(Source texts of formatted documents)
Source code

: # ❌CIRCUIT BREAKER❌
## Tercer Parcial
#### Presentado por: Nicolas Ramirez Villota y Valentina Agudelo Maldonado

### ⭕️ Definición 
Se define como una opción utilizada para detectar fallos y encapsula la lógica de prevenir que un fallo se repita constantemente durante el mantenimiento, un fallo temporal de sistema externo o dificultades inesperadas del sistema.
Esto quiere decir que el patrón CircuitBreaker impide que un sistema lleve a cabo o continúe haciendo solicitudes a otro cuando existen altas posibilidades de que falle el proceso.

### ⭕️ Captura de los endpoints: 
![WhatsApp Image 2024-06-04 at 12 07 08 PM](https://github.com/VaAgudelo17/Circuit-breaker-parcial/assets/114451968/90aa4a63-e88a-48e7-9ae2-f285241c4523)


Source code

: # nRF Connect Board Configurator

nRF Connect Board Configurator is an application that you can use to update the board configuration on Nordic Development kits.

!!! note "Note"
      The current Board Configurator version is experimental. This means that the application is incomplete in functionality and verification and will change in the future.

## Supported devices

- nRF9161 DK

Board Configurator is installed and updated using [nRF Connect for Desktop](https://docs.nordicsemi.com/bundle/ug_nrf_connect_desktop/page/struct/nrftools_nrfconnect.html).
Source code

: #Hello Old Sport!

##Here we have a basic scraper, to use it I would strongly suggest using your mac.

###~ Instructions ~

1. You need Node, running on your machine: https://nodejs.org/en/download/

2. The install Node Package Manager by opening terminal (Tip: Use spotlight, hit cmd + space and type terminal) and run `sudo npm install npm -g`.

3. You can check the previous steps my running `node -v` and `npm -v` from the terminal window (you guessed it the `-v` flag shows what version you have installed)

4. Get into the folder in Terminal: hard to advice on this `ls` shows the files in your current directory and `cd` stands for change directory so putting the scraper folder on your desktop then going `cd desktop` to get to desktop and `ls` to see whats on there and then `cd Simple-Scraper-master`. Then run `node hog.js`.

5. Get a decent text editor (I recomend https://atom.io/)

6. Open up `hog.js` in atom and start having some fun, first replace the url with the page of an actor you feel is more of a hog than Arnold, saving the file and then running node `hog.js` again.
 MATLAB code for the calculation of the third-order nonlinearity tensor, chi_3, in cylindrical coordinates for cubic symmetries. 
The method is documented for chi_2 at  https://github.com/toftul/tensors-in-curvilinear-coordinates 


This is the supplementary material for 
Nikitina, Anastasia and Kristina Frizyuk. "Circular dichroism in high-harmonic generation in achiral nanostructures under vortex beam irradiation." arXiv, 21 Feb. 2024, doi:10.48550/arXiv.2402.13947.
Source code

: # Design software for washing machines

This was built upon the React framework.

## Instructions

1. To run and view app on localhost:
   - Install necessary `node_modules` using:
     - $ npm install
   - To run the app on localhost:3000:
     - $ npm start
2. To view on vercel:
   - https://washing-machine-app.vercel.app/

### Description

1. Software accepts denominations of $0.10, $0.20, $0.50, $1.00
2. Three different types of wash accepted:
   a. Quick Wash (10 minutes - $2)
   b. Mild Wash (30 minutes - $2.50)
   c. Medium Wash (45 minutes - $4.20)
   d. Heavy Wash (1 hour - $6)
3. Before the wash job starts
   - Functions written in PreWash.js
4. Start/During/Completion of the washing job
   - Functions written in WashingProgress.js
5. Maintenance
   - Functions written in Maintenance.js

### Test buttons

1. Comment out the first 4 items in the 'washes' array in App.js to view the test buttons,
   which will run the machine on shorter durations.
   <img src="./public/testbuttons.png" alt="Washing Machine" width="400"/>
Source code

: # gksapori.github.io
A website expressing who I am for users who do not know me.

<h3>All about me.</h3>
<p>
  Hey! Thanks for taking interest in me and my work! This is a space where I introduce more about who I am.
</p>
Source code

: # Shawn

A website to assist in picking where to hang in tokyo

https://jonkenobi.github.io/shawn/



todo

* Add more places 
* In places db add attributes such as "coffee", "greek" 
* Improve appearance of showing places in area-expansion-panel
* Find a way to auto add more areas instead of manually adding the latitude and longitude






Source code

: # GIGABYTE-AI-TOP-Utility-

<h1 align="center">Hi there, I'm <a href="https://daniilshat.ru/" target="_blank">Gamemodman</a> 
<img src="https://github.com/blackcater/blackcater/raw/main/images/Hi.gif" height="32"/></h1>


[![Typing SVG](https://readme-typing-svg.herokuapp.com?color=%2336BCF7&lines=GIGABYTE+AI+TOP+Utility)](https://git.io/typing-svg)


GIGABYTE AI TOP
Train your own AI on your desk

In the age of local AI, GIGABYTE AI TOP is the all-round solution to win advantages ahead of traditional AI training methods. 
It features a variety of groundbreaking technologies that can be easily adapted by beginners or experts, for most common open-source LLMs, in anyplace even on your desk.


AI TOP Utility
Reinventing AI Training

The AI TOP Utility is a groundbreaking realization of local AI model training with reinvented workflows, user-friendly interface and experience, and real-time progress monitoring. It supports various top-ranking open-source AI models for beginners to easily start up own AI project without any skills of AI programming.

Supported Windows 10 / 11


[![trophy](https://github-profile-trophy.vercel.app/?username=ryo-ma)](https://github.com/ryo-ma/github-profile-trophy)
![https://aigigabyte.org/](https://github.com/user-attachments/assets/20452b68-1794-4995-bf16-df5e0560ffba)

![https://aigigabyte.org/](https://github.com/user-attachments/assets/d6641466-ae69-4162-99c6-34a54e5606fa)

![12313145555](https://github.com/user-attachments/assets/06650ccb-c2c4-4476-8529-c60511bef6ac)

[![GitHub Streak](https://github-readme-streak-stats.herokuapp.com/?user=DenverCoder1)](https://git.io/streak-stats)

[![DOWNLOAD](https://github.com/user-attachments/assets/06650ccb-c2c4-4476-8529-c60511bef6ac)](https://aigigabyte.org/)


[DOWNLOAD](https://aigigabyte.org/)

# DIRECTIONS
Return every record above exactly, line by line.

# FINAL ANSWER
Source code

: # ❌CIRCUIT BREAKER❌
## Tercer Parcial
#### Presentado por: Nicolas Ramirez Villota y Valentina Agudelo Maldonado

### ⭕️ Definición 
Se define como una opción utilizada para detectar fallos y encapsula la lógica de prevenir que un fallo se repita constantemente durante el mantenimiento, un fallo temporal de sistema externo o dificultades inesperadas del sistema.
Esto quiere decir que el patrón CircuitBreaker impide que un sistema lleve a cabo o continúe haciendo solicitudes a otro cuando existen altas posibilidades de que falle el proceso.

### ⭕️ Captura de los endpoints: 
![WhatsApp Image 2024-06-04 at 12 07 08 PM](https://github.com/VaAgudelo17/Circuit-breaker-parcial/assets/114451968/90aa4a63-e88a-48e7-9ae2-f285241c4523)


Source code

: # nRF Connect Board Configurator

nRF Connect Board Configurator is an application that you can use to update the board configuration on Nordic Development kits.

!!! note "Note"
      The current Board Configurator version is experimental. This means that the application is incomplete in functionality and verification and will change in the future.

## Supported devices

- nRF9161 DK

Board Configurator is installed and updated using [nRF Connect for Desktop](https://docs.nordicsemi.com/bundle/ug_nrf_connect_desktop/page/struct/nrftools_nrfconnect.html).
Source code

: #Hello Old Sport!

##Here we have a basic scraper, to use it I would strongly suggest using your mac.

###~ Instructions ~

1. You need Node, running on your machine: https://nodejs.org/en/download/

2. The install Node Package Manager by opening terminal (Tip: Use spotlight, hit cmd + space and type terminal) and run `sudo npm install npm -g`.

3. You can check the previous steps my running `node -v` and `npm -v` from the terminal window (you guessed it the `-v` flag shows what version you have installed)

4. Get into the folder in Terminal: hard to advice on this `ls` shows the files in your current directory and `cd` stands for change directory so putting the scraper folder on your desktop then going `cd desktop` to get to desktop and `ls` to see whats on there and then `cd Simple-Scraper-master`. Then run `node hog.js`.

5. Get a decent text editor (I recomend https://atom.io/)

6. Open up `hog.js` in atom and start having some fun, first replace the url with the page of an actor you feel is more of a hog than Arnold, saving the file and then running node `hog.js` again.
 MATLAB code for the calculation of the third-order nonlinearity tensor, chi_3, in cylindrical coordinates for cubic symmetries. 
The method is documented for chi_2 at  https://github.com/toftul/tensors-in-curvilinear-coordinates 


This is the supplementary material for 
Nikitina, Anastasia and Kristina Frizyuk. "Circular dichroism in high-harmonic generation in achiral nanostructures under vortex beam irradiation." arXiv, 21 Feb. 2024, doi:10.48550/arXiv.2402.13947.
Source code

: # Design software for washing machines

This was built upon the React framework.

## Instructions

1. To run and view app on localhost:
   - Install necessary `node_modules` using:
     - $ npm install
   - To run the app on localhost:3000:
     - $ npm start
2. To view on vercel:
   - https://washing-machine-app.vercel.app/

### Description

1. Software accepts denominations of $0.10, $0.20, $0.50, $1.00
2. Three different types of wash accepted:
   a. Quick Wash (10 minutes - $2)
   b. Mild Wash (30 minutes - $2.50)
   c. Medium Wash (45 minutes - $4.20)
   d. Heavy Wash (1 hour - $6)
3. Before the wash job starts
   - Functions written in PreWash.js
4. Start/During/Completion of the washing job
   - Functions written in WashingProgress.js
5. Maintenance
   - Functions written in Maintenance.js

### Test buttons

1. Comment out the first 4 items in the 'washes' array in App.js to view the test buttons,
   which will run the machine on shorter durations.
   <img src="./public/testbuttons.png" alt="Washing Machine" width="400"/>
Source code

: # gksapori.github.io
A website expressing who I am for users who do not know me.

<h3>All about me.</h3>
<p>
  Hey! Thanks for taking interest in me and my work! This is a space where I introduce more about who I am.
</p>
Source code

: # Shawn

A website to assist in picking where to hang in tokyo

https://jonkenobi.github.io/shawn/



todo

* Add more places 
* In places db add attributes such as "coffee", "greek" 
* Improve appearance of showing places in area-expansion-panel
* Find a way to auto add more areas instead of manually adding the latitude and longitude






Source code

: # GIGABYTE-AI-TOP-Utility-

<h1 align="center">Hi there, I'm <a href="https://daniilshat.ru/" target="_blank">Gamemodman</a> 
<img src="https://github.com/blackcater/blackcater/raw/main/images/Hi.gif" height="32"/></h1>


[![Typing SVG](https://readme-typing-svg.herokuapp.com?color=%2336BCF7&lines=GIGABYTE+AI+TOP+Utility)](https://git.io/typing-svg)


GIGABYTE AI TOP
Train your own AI on your desk

In the age of local AI, GIGABYTE AI TOP is the all-round solution to win advantages ahead of traditional AI training methods. 
It features a variety of groundbreaking technologies that can be easily adapted by beginners or experts, for most common open-source LLMs, in anyplace even on your desk.


AI TOP Utility
Reinventing AI Training

The AI TOP Utility is a groundbreaking realization of local AI model training with reinvented workflows, user-friendly interface and experience, and real-time progress monitoring. It supports various top-ranking open-source AI models for beginners to easily start up own AI project without any skills of AI programming.

Supported Windows 10 / 11


[![trophy](https://github-profile-trophy.vercel.app/?username=ryo-ma)](https://github.com/ryo-ma/github-profile-trophy)
![https://aigigabyte.org/](https://github.com/user-attachments/assets/20452b68-1794-4995-bf16-df5e0560ffba)

![https://aigigabyte.org/](https://github.com/user-attachments/assets/d6641466-ae69-4162-99c6-34a54e5606fa)

![12313145555](https://github.com/user-attachments/assets/06650ccb-c2c4-4476-8529-c60511bef6ac)

[![GitHub Streak](https://github-readme-streak-stats.herokuapp.com/?user=DenverCoder1)](https://git.io/streak-stats)

[![DOWNLOAD](https://github.com/user-attachments/assets/06650ccb-c2c4-4476-8529-c60511bef6ac)](https://aigigabyte.org/)


[DOWNLOAD](https://aigigabyte.org/)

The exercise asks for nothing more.